= Work item =
In the records that follow, find each line containing "Engineering" and copy it.

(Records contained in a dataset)
--- --- ---

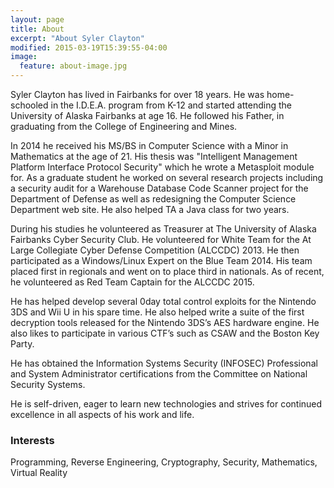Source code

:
 ```yaml
---
layout: page
title: About
excerpt: "About Syler Clayton"
modified: 2015-03-19T15:39:55-04:00
image:
  feature: about-image.jpg
---
```

Syler Clayton has lived in Fairbanks for over 18 years. He was home-schooled in the I.D.E.A. program from K-12 and started attending the University of Alaska Fairbanks at age 16. He followed his Father, in graduating from the College of Engineering and Mines. 

In 2014 he received his MS/BS in Computer Science with a Minor in Mathematics at the age of 21. His thesis was "Intelligent Management Platform Interface Protocol Security" which he wrote a Metasploit module for. As a graduate student he worked on several research projects including a security audit for a Warehouse Database Code Scanner project for the Department of Defense as well as redesigning the Computer Science Department web site. He also helped TA a Java class for two years. 

During his studies he volunteered as Treasurer at The University of Alaska Fairbanks Cyber Security Club. He volunteered for White Team for the At Large Collegiate Cyber Defense Competition (ALCCDC) 2013. He then participated as a Windows/Linux Expert on the Blue Team 2014. His team placed first in regionals and went on to place third in nationals. As of recent, he volunteered as Red Team Captain for the ALCCDC 2015. 

He has helped develop several 0day total control exploits for the Nintendo 3DS and Wii U in his spare time. He also helped write a suite of the first decryption tools released for the Nintendo 3DS’s AES hardware engine. He also likes to participate in various CTF’s such as CSAW and the Boston Key Party. 

He has obtained  the Information Systems Security (INFOSEC) Professional and System Administrator certifications from the Committee on National Security Systems. 

He is self-driven, eager to learn new technologies and strives for continued excellence in all aspects of his work and life.

### Interests
Programming, Reverse Engineering, Cryptography, Security, Mathematics, Virtual Reality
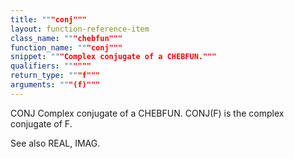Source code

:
 ```yaml
---
title: """conj"""
layout: function-reference-item
class_name: """chebfun"""
function_name: """conj"""
snippet: """Complex conjugate of a CHEBFUN."""
qualifiers: """"""
return_type: """f"""
arguments: """(f)"""
---
```


 CONJ   Complex conjugate of a CHEBFUN.
    CONJ(F) is the complex conjugate of F.
 
  See also REAL, IMAG.
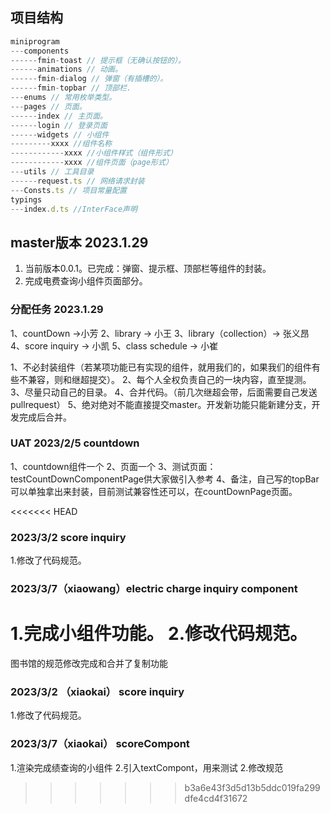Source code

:## 项目结构
```js
miniprogram
---components
------fmin-toast // 提示框（无确认按钮的）。
------animations // 动画。
------fmin-dialog // 弹窗（有插槽的）。
------fmin-topbar // 顶部栏.
---enums // 常用枚举类型。
---pages // 页面。
------index // 主页面。
------login // 登录页面
------widgets // 小组件
---------xxxx //组件名称
------------xxxx //小组件样式（组件形式）
------------xxxx //组件页面（page形式）
---utils // 工具目录
------request.ts // 网络请求封装
---Consts.ts // 项目常量配置
typings
---index.d.ts //InterFace声明
```
## master版本 2023.1.29
1. 当前版本0.0.1。已完成：弹窗、提示框、顶部栏等组件的封装。
2. 完成电费查询小组件页面部分。
### 分配任务 2023.1.29
1、countDown ->小芳
2、library -> 小王
3、library（collection）-> 张义昂
4、score inquiry -> 小凯
5、class schedule ->  小崔

1、不必封装组件（若某项功能已有实现的组件，就用我们的，如果我们的组件有些不兼容，则和继超提交）。
2、每个人全权负责自己的一块内容，直至提测。
3、尽量只动自己的目录。
4、合并代码。（前几次继超会带，后面需要自己发送pullrequest）
5、绝对绝对不能直接提交master。开发新功能只能新建分支，开发完成后合并。


### UAT 2023/2/5 countdown
1、countdown组件一个
2、页面一个
3、测试页面：testCountDownComponentPage供大家做引入参考
4、备注，自己写的topBar可以单独拿出来封装，目前测试兼容性还可以，在countDownPage页面。

<<<<<<< HEAD
### 2023/3/2 score inquiry
 1.修改了代码规范。

### 2023/3/7（xiaowang）electric charge inquiry component
1.完成小组件功能。
2.修改代码规范。
=======


图书馆的规范修改完成和合并了复制功能

### 2023/3/2 （xiaokai） score inquiry
 1.修改了代码规范。
### 2023/3/7（xiaokai） scoreCompont 
 1.渲染完成绩查询的小组件
 2.引入textCompont，用来测试
 2.修改规范

>>>>>>> b3a6e43f3d5d13b5ddc019fa299dfe4cd4f31672
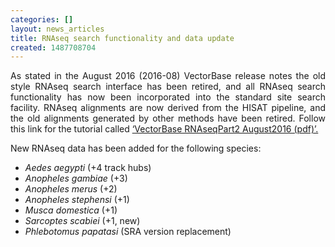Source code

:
 ```yaml
---
categories: []
layout: news_articles
title: RNAseq search functionality and data update
created: 1487708704
---
```

<p align="justify">As stated in the August 2016 (2016-08) VectorBase release notes the old style RNAseq search interface has been retired, and all RNAseq search functionality has now been incorporated into the standard site search facility. RNAseq alignments are now derived from the HISAT pipeline, and the old alignments generated by other methods have been retired. Follow this link for the tutorial called <a href="https://pre.vectorbase.org/tutorials/tools-and-resources-tutorials/transcript-data-and-resources-microarrays-and-rnaseq">‘VectorBase RNAseqPart2 August2016 (pdf)’.</a>

<p align="justify">New RNAseq data has been added for the following species:
<ul> 
<li><em>Aedes aegypti</em> (+4 track hubs)</li> 
<li><em>Anopheles gambiae</em> (+3)</li> 
<li><em>Anopheles merus</em> (+2)</li> 
<li><em>Anopheles stephensi</em> (+1)</li> 
<li><em>Musca domestica</em> (+1)</li> 
<li><em>Sarcoptes scabiei</em> (+1, new)</li> 
<li><em>Phlebotomus papatasi</em> (SRA version replacement)</li> 
</ul>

--- --- ---

= Final answer =
Syler Clayton has lived in Fairbanks for over 18 years. He was home-schooled in the I.D.E.A. program from K-12 and started attending the University of Alaska Fairbanks at age 16. He followed his Father, in graduating from the College of Engineering and Mines. 
Programming, Reverse Engineering, Cryptography, Security, Mathematics, Virtual Reality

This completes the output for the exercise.